# Updated baby shots...



## Mettle (Dec 29, 2003)

So the baby I had hatch out on Thursday is apparently super handleable at this point. (The other is a crazy spazz still, though it's less than 24 hours old.) So tonight after handling it for a minute or two I grabbed the camera and snapped some pics.

























So far no real nice patterns or anything. But it is only about 48 hours old, so we'll see. Regardless I'm happy.


----------



## AKSkirmish (Jun 24, 2005)

Looks good-No matter the pattern-IMO....Cute little buggers...


----------



## SERRAPYGO (Feb 4, 2003)

Okay...I'll say it ...awwww...it doesn't get any cuter!


----------



## Guest (Jul 13, 2008)

Those are cute little Geckos.









Good job breeding them.


----------



## Mettle (Dec 29, 2003)

Thanks.

Really, they're super easy to breed. Just put them in a tank. Give them a place to lay eggs. They lay eggs. Haha.
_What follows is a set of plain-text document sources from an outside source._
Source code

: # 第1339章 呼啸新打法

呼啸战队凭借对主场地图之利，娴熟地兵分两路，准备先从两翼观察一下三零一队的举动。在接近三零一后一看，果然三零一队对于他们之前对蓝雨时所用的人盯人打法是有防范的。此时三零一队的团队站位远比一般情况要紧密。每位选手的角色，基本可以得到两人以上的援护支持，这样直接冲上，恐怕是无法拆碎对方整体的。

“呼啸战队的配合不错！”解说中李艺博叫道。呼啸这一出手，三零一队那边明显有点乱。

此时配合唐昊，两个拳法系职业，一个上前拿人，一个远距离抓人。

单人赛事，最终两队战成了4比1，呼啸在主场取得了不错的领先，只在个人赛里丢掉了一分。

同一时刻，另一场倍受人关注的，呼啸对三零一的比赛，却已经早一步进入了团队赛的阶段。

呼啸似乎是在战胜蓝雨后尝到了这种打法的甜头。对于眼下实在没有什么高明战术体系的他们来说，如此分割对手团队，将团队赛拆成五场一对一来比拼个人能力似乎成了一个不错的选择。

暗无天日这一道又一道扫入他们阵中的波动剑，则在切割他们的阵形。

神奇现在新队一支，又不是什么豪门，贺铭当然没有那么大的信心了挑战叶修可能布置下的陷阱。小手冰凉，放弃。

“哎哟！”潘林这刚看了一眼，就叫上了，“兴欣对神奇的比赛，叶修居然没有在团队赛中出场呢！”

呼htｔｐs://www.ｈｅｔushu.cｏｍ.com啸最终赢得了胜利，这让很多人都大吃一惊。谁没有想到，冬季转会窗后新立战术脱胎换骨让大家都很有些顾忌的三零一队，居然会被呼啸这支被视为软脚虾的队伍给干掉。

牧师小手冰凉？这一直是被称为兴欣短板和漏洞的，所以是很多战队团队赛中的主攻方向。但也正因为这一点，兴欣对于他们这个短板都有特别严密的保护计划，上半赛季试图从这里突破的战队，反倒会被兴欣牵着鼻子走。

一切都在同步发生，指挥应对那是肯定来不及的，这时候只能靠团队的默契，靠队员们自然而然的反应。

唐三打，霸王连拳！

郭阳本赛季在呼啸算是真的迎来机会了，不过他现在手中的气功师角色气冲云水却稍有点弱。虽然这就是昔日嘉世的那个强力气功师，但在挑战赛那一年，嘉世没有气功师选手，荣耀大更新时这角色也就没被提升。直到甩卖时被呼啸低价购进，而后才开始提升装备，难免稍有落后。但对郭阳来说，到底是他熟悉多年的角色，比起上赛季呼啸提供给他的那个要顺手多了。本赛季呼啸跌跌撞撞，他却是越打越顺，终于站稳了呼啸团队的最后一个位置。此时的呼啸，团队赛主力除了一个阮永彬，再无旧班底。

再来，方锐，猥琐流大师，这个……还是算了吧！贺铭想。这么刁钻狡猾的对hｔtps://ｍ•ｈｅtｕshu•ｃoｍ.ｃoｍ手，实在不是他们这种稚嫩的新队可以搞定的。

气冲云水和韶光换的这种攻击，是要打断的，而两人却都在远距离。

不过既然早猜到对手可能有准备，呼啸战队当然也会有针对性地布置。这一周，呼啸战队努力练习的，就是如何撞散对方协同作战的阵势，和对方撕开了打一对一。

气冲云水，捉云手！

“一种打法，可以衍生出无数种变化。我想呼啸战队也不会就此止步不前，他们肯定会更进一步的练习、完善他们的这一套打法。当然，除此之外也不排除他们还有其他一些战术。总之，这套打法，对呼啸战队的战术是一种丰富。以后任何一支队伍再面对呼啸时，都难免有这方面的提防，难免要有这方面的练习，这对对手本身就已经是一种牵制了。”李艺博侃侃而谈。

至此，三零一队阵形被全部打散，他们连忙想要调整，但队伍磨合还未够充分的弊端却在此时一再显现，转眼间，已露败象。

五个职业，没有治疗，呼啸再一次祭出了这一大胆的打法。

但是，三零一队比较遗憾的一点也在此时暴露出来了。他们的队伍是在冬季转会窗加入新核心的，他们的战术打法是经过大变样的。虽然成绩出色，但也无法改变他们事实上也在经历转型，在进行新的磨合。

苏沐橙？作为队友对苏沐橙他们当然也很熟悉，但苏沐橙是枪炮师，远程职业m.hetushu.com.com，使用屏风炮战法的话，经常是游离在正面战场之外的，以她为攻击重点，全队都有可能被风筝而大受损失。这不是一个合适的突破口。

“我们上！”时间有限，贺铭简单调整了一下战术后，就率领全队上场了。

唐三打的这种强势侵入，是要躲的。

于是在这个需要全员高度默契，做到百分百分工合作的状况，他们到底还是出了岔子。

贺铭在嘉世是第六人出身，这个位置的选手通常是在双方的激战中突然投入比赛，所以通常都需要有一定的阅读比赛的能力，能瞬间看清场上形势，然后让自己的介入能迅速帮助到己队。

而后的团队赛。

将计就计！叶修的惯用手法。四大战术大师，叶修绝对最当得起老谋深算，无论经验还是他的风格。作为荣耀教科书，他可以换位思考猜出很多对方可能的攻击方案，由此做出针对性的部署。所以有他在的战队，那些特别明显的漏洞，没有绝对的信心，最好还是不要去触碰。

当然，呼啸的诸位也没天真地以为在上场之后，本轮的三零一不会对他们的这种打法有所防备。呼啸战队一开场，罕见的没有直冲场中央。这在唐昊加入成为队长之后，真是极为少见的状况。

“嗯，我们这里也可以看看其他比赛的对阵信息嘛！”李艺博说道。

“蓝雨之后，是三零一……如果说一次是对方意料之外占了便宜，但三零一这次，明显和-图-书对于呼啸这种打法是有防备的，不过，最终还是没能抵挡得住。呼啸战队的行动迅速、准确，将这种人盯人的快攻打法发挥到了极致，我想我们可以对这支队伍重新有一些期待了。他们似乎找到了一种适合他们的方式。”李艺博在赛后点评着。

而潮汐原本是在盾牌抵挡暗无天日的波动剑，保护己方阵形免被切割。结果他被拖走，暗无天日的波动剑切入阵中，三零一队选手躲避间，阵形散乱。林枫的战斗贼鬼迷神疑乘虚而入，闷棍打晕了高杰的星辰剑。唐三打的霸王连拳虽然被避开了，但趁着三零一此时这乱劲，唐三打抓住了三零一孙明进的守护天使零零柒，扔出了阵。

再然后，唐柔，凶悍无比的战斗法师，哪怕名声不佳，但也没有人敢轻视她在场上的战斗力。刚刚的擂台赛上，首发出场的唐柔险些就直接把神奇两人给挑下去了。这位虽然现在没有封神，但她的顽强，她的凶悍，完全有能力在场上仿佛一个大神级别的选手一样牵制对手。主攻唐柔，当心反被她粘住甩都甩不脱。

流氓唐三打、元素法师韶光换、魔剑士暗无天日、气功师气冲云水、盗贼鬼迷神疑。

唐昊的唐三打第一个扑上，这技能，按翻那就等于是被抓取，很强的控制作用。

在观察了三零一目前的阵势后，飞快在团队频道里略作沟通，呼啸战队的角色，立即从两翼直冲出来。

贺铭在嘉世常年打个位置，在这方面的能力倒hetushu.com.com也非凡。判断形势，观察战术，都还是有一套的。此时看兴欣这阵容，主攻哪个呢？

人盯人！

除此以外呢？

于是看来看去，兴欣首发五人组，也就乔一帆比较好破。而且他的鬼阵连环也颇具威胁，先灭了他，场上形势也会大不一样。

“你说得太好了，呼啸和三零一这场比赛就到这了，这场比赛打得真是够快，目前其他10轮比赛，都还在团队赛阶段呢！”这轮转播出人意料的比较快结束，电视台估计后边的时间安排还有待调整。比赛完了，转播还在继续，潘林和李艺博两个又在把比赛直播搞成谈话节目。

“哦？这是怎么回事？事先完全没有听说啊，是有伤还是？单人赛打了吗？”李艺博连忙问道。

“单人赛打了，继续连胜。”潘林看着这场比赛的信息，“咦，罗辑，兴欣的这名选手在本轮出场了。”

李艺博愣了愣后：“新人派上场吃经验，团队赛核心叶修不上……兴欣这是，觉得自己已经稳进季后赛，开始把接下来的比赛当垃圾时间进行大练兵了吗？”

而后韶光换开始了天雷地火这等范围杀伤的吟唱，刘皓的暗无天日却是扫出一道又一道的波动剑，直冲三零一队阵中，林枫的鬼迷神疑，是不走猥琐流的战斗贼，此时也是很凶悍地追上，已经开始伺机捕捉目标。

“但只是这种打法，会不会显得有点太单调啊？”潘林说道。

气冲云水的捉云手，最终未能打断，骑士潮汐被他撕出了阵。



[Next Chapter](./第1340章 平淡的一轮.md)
Oh, and feeding and misting too.

Still, I'm pleased with myself.


----------



## dark FrOsT (Sep 23, 2006)

looks awesome, cant see what other morphs you can produce


----------



## Mettle (Dec 29, 2003)

I'm actually in the process of negotiating for a nice female that's advertised as an "orange cream fire". I'm not that up on my morphs, but she's nice, so she gets to come into the mix, haha.

I'm really starting to like flames and brindles.
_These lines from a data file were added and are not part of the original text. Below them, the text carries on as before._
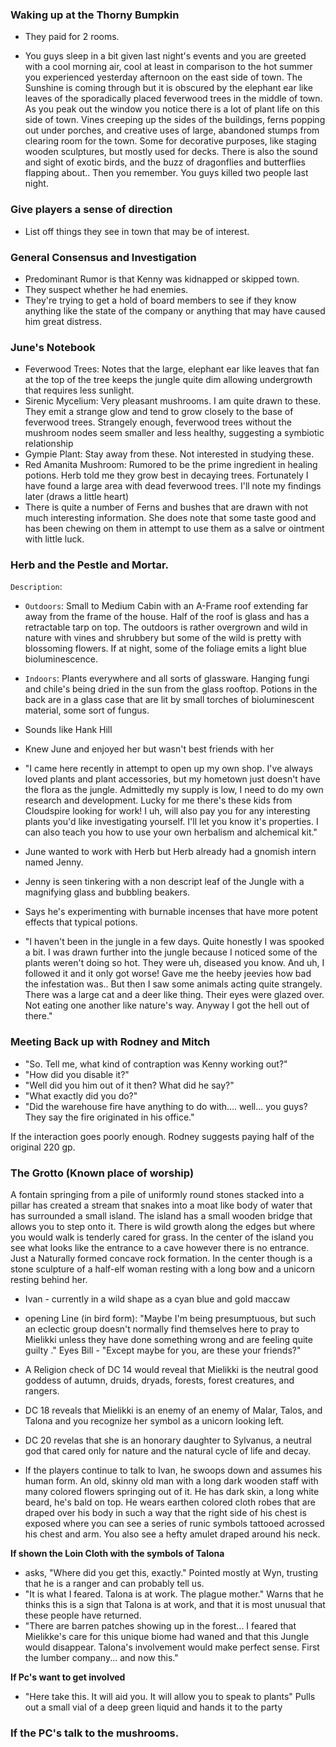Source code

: ### Waking up at the Thorny Bumpkin
- They paid for 2 rooms.

- You guys sleep in a bit given last night's events and you are greeted with a cool morning air, cool at least in comparison to the hot summer you experienced yesterday afternoon on the east side of town. The Sunshine is coming through but it is obscured by the elephant ear like leaves of the sporadically placed feverwood trees in the middle of town. As you peak out the window you notice there is a lot of plant life on this side of town. Vines creeping up the sides of the buildings, ferns popping out under porches, and creative uses of large, abandoned stumps from clearing room for the town. Some for decorative purposes, like staging wooden sculptures, but mostly used for decks. There is also the sound and sight of exotic birds, and the buzz of dragonflies and butterflies flapping about.. Then you remember. You guys killed two people last night. 

### Give players a sense of direction

- List off things they see in town that may be of interest.

### General Consensus and Investigation

- Predominant Rumor is that Kenny was kidnapped or skipped town. 
- They suspect whether he had enemies. 
- They're trying to get a hold of board members to see if they know anything like the state of the company or anything that may have caused him great distress.

### June's Notebook

- Feverwood Trees: Notes that the large, elephant ear like leaves that fan at the top of the tree keeps the jungle quite dim allowing undergrowth that requires less sunlight.
- Sirenic Mycelium: Very pleasant mushrooms. I am quite drawn to these. They emit a strange glow and tend to grow closely to the base of feverwood trees. Strangely enough, feverwood trees without the mushroom nodes seem smaller and less healthy, suggesting a symbiotic relationship
- Gympie Plant: Stay away from these. Not interested in studying these.
- Red Amanita Mushroom: Rumored to be the prime ingredient in healing potions. Herb told me they grow best in decaying trees. Fortunately I have found a large area with dead feverwood trees. I'll note my findings later (draws a little heart)
- There is quite a number of Ferns and bushes that are drawn with not much interesting information. She does note that some taste good and has been chewing on them in attempt to use them as a salve or ointment with little luck.

### Herb and the Pestle and Mortar.

`Description`: 
- `Outdoors`: Small to Medium Cabin with an A-Frame roof extending far away from the frame of the house. Half of the roof is glass and has a retractable tarp on top. The outdoors is rather overgrown and wild in nature with vines and shrubbery but some of the wild is pretty with blossoming flowers. If at night, some of the foliage emits a light blue bioluminescence.
- `Indoors`: Plants everywhere and all sorts of glassware. Hanging fungi and chile's being dried in the sun from the glass rooftop. Potions in the back are in a glass case that are lit by small torches of bioluminescent material, some sort of fungus. 

- Sounds like Hank Hill
- Knew June and enjoyed her but wasn't best friends with her
- "I came here recently in attempt to open up my own shop. I've always loved plants and plant accessories, but my hometown just doesn't have the flora as the jungle. Admittedly my supply is low, I need to do my own research and development. Lucky for me there's these kids from Cloudspire looking for work! I uh, will also pay you for any interesting plants you'd like investigating yourself. I'll let you know it's properties. I can also teach you how to use your own herbalism and alchemical kit." 
- June wanted to work with Herb but Herb already had a gnomish intern named Jenny.
- Jenny is seen tinkering with a non descript leaf of the Jungle with a magnifying glass and bubbling beakers.
- Says he's experimenting with burnable incenses that have more potent effects that typical potions.

- "I haven't been in the jungle in a few days. Quite honestly I was spooked a bit. I was drawn further into the jungle because I noticed some of the plants weren't doing so hot. They were uh, diseased you know. And uh, I followed it and it only got worse! Gave me the heeby jeevies how bad the infestation was.. But then I saw some animals acting quite strangely. There was a large cat and a deer like thing. Their eyes were glazed over. Not eating one another like nature's way. Anyway I got the hell out of there." 


### Meeting Back up with Rodney and Mitch

- "So. Tell me, what kind of contraption was Kenny working out?"
- "How did you disable it?"
- "Well did you him out of it then? What did he say?"
- "What exactly did you do?"
- "Did the warehouse fire have anything to do with.... well... you guys? They say the fire originated in his office."

If the interaction goes poorly enough. Rodney suggests paying half of the original 220 gp. 

### The Grotto (Known place of worship)

A fontain springing from a pile of uniformly round stones stacked into a pillar has created a stream that snakes into a moat like body of water that has surrounded a small island. The island has a small wooden bridge that allows you to step onto it. There is wild growth along the edges but where you would walk is tenderly cared for grass. In the center of the island you see what looks like the entrance to a cave however there is no entrance. Just a Naturally formed concave rock formation. In the center though is a stone sculpture of a half-elf woman resting with a long bow and a unicorn resting behind her.

- Ivan - currently in a wild shape as a cyan blue and gold maccaw
- opening Line (in bird form): "Maybe I'm being presumptuous, but such an eclectic group doesn't normally find themselves here to pray to Mielikki unless they have done something wrong and are feeling quite guilty ." Eyes Bill - "Except maybe for you, are these your friends?"

- A Religion check of DC 14 would reveal that Mielikki is the neutral good goddess of autumn, druids, dryads, forests, forest creatures, and rangers.
- DC 18 reveals that Mielikki is an enemy of an enemy of Malar, Talos, and Talona and you recognize her symbol as a unicorn looking left.
- DC 20 revelas that she is an honorary daughter to Sylvanus, a neutral god that cared only for nature and the natural cycle of life and decay.

- If the players continue to talk to Ivan, he swoops down and assumes his human form. An old, skinny old man with a long dark wooden staff with many colored flowers springing out of it. He has dark skin, a long white beard, he's bald on top. He wears earthen colored cloth robes that are draped over his body in such a way that the right side of his chest is exposed where you can see a series of runic symbols tattooed acrossed his chest and arm. You also see a hefty amulet draped around his neck.

**If shown the Loin Cloth with the symbols of Talona**

- asks, "Where did you get this, exactly." Pointed mostly at Wyn, trusting that  he is a ranger and can probably tell us.
- "It is what I feared. Talona is at work. The plague mother." Warns that he thinks this is a sign that Talona is at work, and that it is most unusual that these people have returned.
- "There are barren patches showing up in the forest... I feared that Mielikke's care for this unique biome had waned and that this Jungle would disappear. Talona's involvement would make perfect sense. First the lumber company... and now this."

**If Pc's want to get involved**

- "Here take this. It will aid you. It will allow you to speak to plants" Pulls out a small vial of a deep green liquid and hands it to the party

### If the PC's talk to the mushrooms.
There are too many morphs to even wrap my head around... LOL.


----------



## dark FrOsT (Sep 23, 2006)

that sounds really cool cant wait to see a picture of it


----------



## Mettle (Dec 29, 2003)

Now I'm looking at getting two new babies. LOL. One locally though so that saves some money.


----------



## notaverage (Sep 10, 2005)

That is really cool!

Good job.....Dad!

haha


----------



## Mettle (Dec 29, 2003)

Haha, I'm definitely not the father. As cute as I find the female I definitely would NOT 'hit that'.


----------